Despite challenging industry conditions affecting customers of all sizes, CBCF managed to increase its gross income for 2023 to Rs. 1.991 Bn., marking a 21.72% rise from Rs. 1.636 Bn. in 2022. However, the Company faced significant pressure on its cost of funds, resulting in a decrease in net interest income by 7.62% to Rs. 496.478 Mn. in 2023 from Rs. 537.406 Mn. in 2022. On a positive note, net fee and commission income surged by 184.55% to Rs. 117.393 Mn. from Rs. 41.256 Mn. in 2022, contributing to a total operating income of Rs. 688.283 Mn. for 2023 compared to Rs. 639.900 Mn. in 2022. Despite this, impairment charges and other losses soared to Rs. 481.616 Mn., up by 93.29% from Rs. 249.162 Mn. in 2022, due to prudent provisions made for high-risk segments of the portfolio. As a result, the Company’s net operating income decreased from Rs. 390.739 Mn. in 2022 to Rs. 206.667 Mn. in 2023. Total operating expenses also rose to Rs. 527.272 Mn. in 2023 from Rs. 351.847 Mn. in 2022, representing a 49.86% increase.

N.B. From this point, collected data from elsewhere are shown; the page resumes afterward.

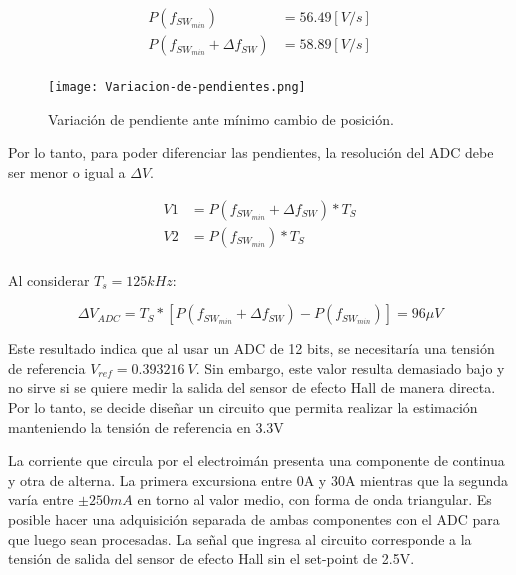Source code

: \begin{equation} 
	\begin{aligned}
		P(f_{SW_{min}}) &= 56.49 [V/s] \\
		P(f_{SW_{min}} + \Delta f_{SW}) &= 58.89 [V/s] \\
	\end{aligned}
\end{equation}


\begin{figure}[H]
	\centering
	\texttt{[image: Variacion-de-pendientes.png]}
	\caption{Variación de pendiente ante mínimo cambio de posición.}
	\label{fig:variacion-de-pendiente}
\end{figure}

\noindent Por lo tanto, para poder diferenciar las pendientes, la resolución del ADC debe ser menor o igual a $\Delta V$.

\begin{equation} 
	\begin{aligned}
		V1 &= P(f_{SW_{min}} + \Delta f_{SW})* T_S \\
		V2 &= P(f_{SW_{min}})* T_S \\		 
	\end{aligned}
\end{equation}

\noindent Al considerar $T_s = 125 kHz$:

\begin{equation} 
	\Delta V_{ADC} = T_S * [P(f_{SW_{min}} + \Delta f_{SW}) - P(f_{SW_{min}})] = 96 \mu V
\end{equation}



\noindent Este resultado indica que al usar un ADC de 12 bits, se necesitaría una tensión de referencia $V_{ref} = 0.393216\:V$. Sin embargo, este valor resulta demasiado bajo y no sirve si se quiere medir la salida del sensor de efecto Hall de manera directa. Por lo tanto, se decide diseñar un circuito que permita realizar la estimación manteniendo la tensión de referencia en 3.3V

\noindent La corriente que circula por el electroimán presenta una componente de continua y otra de alterna. La primera excursiona entre 0A y 30A mientras que la segunda varía entre $\pm 250 mA$ en torno al valor medio, con forma de onda triangular. Es posible hacer una adquisición separada de ambas componentes con el ADC para que luego sean procesadas. La señal que ingresa al circuito corresponde a la tensión de salida del sensor de efecto Hall sin el set-point de 2.5V.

Consequently, CBCF reported a net loss of Rs. 225.178 Mn. for the year, in contrast to the net profit of Rs. 39.583 Mn. reported in 2022.
The aggressive pursuit of deposits persisted amidst intense competition, resulting in the year-end portfolio reaching Rs. 6.534 Bn., up from Rs. 5.116 Bn. reported at the end of 2022.

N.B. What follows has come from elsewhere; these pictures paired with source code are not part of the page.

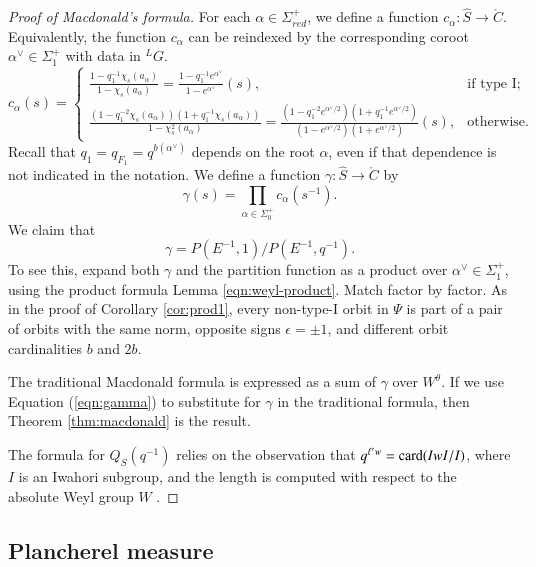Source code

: \begin{proof}[Proof of Macdonald's formula]
For each $\alpha\in\Sigma^+_{red}$, we define
 a function $c_{\alpha}:\hat S\to\ring{C}$.
Equivalently, the function $c_\alpha$ can be reindexed by  the 
corresponding coroot $\alpha^\vee\in\Sigma^+_1$ with
data in ${}^LG$.  
\[
c_{\alpha}(s) = \begin{cases}
\frac{1 - q^{-1}_1 \chi_s (a_{\alpha})} {1 -\chi_s(a_{\alpha})} =
\frac{1 - q^{-1}_1 e^{\alpha^\vee}} {1 -e^{\alpha^\vee}} (s),
& \text{if type I; }\\[1em]
\frac{(1 - q^{-2}_1 \chi_s (a_{\alpha}))(1+ q^{-1}_1 \chi_s(a_\alpha))} {1 -\chi^2_s(a_{\alpha})} =
\frac{(1 - q^{-2}_1 e^{\alpha^\vee/2})(1+ q^{-1}_1 e^{\alpha^\vee/2})} {(1 - e^{\alpha^\vee/2})(1+e^{\alpha^\vee/2})} (s),
& \text{otherwise}.
\end{cases}
\]
Recall that $q_1 = q_{F_1} = q^{b(\alpha^\vee)}$ depends on the root $\alpha$, even if that dependence is not
indicated in the notation.
We define a function $\gamma:\hat S\to \ring{C}$ by
\[
\gamma(s) = \prod_{\alpha\in \Sigma^+_0} c_{\alpha}(s^{-1}).
\]
We claim that
\begin{equation}\label{eqn:gamma}
\gamma = P(E^{-1},1)/P(E^{-1},q^{-1}).
\end{equation}
To see this, expand both $\gamma$ and the partition function as a product over $\alpha^\vee\in \Sigma^+_1$,
using the product formula Lemma \ref{eqn:weyl-product}.  Match
factor by factor.  
As in the proof of Corollary \ref{cor:prod1},
every non-type-I orbit in $\Psi$ is part of
 a pair of orbits with the same norm, opposite signs $\epsilon=\pm 1$, and 
different orbit cardinalities $b$ and $2b$.

The traditional Macdonald formula is expressed as a sum of $\gamma$ over $W^\theta$.
If we use Equation (\ref{eqn:gamma}) to substitute for $\gamma$ in the traditional formula,
then Theorem \ref{thm:macdonald} is the result.

The formula for $Q_S(q^{-1})$ relies on the observation that $q^{\ell' w} = {\operatorname{card}}(IwI/I)$, where $I$
is an Iwahori subgroup, and the length is computed with respect to the absolute Weyl group $W$ \cite[p.74]{carter1985finite}.
\end{proof}

\subsection{Plancherel measure}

Despite facing the challenge of expanding portfolios in an unprecedented market environment, the Company’s total assets rose to Rs. 12.457 Bn. from Rs. 10.954 Bn. at the end of 2022. Additionally, its net loans and advances portfolio grew to Rs. 10.142 Bn. by the end of 2023, compared to Rs. 8.505 Bn. at the end of 2022.

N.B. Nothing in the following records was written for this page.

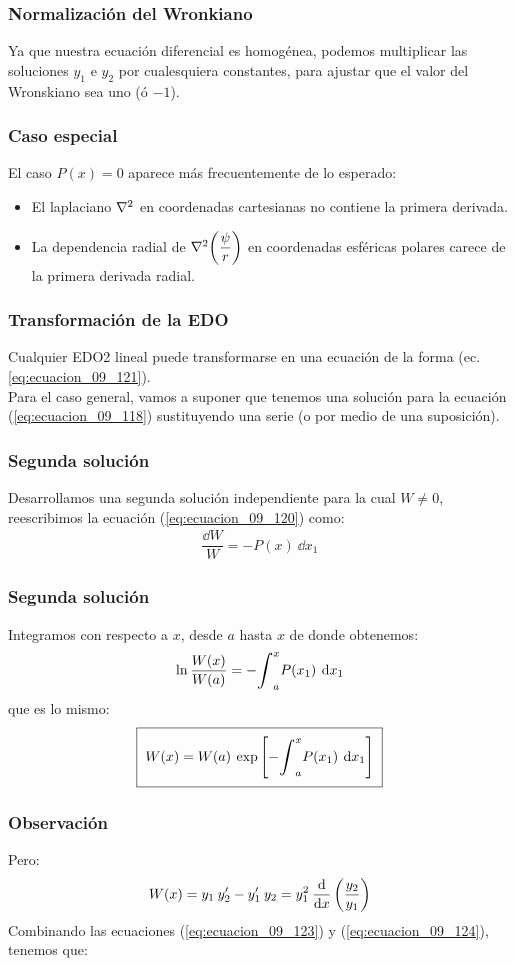 \documentclass[12pt]{beamer}
\begin{document}
\begin{frame}
\frametitle{Normalización del Wronkiano}
Ya que nuestra ecuación diferencial es homogénea, podemos multiplicar las soluciones $y_{1}$ e $y_{2}$ por cualesquiera constantes, para ajustar que el valor del Wronskiano sea uno (ó $-1$).
\end{frame}
\begin{frame}
\frametitle{Caso especial}
El caso $P(x) = 0$ aparece más frecuentemente de lo esperado:
\begin{itemize}
\item El laplaciano $\laplacian$ en coordenadas cartesianas no contiene la primera derivada.
\item La dependencia radial de $\laplacian (\dfrac{\psi}{r})$ en coordenadas esféricas polares carece de la primera derivada radial.
\end{itemize}
\end{frame}
\begin{frame}
\frametitle{Transformación de la EDO}
Cualquier EDO2 lineal puede transformarse en una ecuación de la forma (ec. \ref{eq:ecuacion_09_121}).
\\
\bigskip
\pause
Para el caso general, vamos a suponer que tenemos una solución para la ecuación (\ref{eq:ecuacion_09_118}) sustituyendo una serie (o por medio de una suposición). 
\end{frame}
\begin{frame}
\frametitle{Segunda solución}
Desarrollamos una segunda solución independiente para la cual $W \neq 0$, reescribimos la ecuación (\ref{eq:ecuacion_09_120}) como:
\pause
\begin{align*}
\dfrac{\dd{W}}{W} = - P(x) \: \dd{x_{1}}
\end{align*}
\end{frame}
\begin{frame}
\frametitle{Segunda solución}
Integramos con respecto a $x$, desde $a$ hasta $x$ de donde obtenemos:
\pause
\begin{align*}
\ln \dfrac{W(x)}{W(a)} = - \scaleint{6ex}_{a}^{x} P(x_{1}) \: \dd{x_{1}}
\end{align*}
\pause
que es lo mismo:
\pause
\begin{align}
\setlength{\fboxsep}{2\fboxsep}\boxed{W(x) = W(a) \: \exp \left[ - \scaleint{6ex}_{a}^{x} P(x_{1}) \: \dd{x_{1}} \right]}
\label{eq:ecuacion_09_123}
\end{align}
\end{frame}
\begin{frame}
\frametitle{Observación}
Pero:
\pause
\begin{align}
W(x) = y_{1} \: {y}^{\prime}_{2} - {y}^{\prime}_{1} \: y_{2} = y_{1}^{2} \: \dv{x} \left( \dfrac{y_{2}}{y_{1}} \right)
\label{eq:ecuacion_09_124}
\end{align}
Combinando las ecuaciones (\ref{eq:ecuacion_09_123}) y (\ref{eq:ecuacion_09_124}), tenemos que:
\end{frame}
\end{document}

The Company enhanced its delivery channels by establishing branches in Jaffna and Kalutara, with plans to open an additional five branches in 2024 in key business areas to strengthen its presence. Moreover, it intends to relocate its Kiribathgoda, Dambulla and Negombo branches in 2024 to improve the customer experience.
Commercial Insurance Brokers (Pvt) Ltd (CIBL)
The Bank holds a 60% stake in CIBL, which primarily engages in insurance brokering for various insurance types through reputable life and general insurance companies in Sri Lanka.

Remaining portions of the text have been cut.